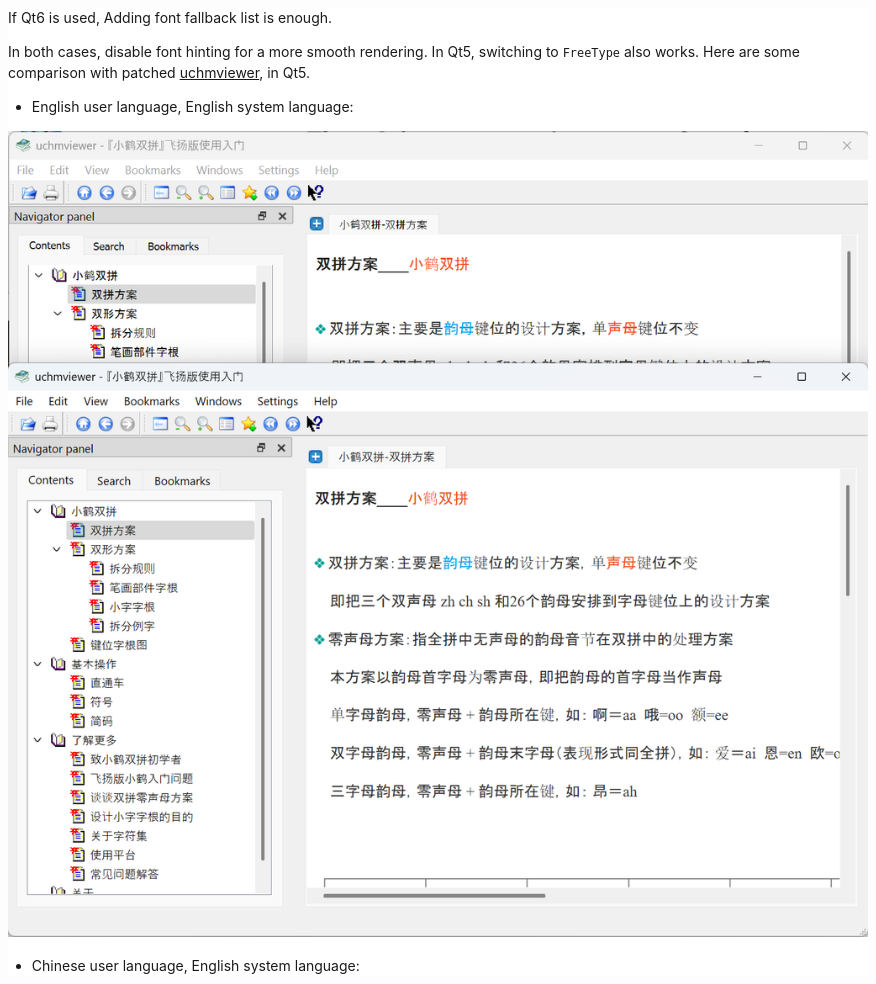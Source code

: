 If Qt6 is used, Adding font fallback list is enough.

In both cases, disable font hinting for a more smooth rendering. In Qt5, switching to `FreeType` also works. Here are some comparison with patched [uchmviewer](https://github.com/eBookProjects/uChmViewer), in Qt5.

- English user language, English system language:

![chm_en_lang_en_admin](../../images/2025/chm_en_lang_en_admin.png)

- Chinese user language, English system language:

▶ Aim of the task: Each line above must be repeated exactly in the answer, with pictures omitted.

▶ Solution below:
Source code

: If Qt6 is used, Adding font fallback list is enough.

In both cases, disable font hinting for a more smooth rendering. In Qt5, switching to `FreeType` also works. Here are some comparison with patched [uchmviewer](https://github.com/eBookProjects/uChmViewer), in Qt5.

- English user language, English system language:

![chm_en_lang_en_admin](../../images/2025/chm_en_lang_en_admin.png)

- Chinese user language, English system language:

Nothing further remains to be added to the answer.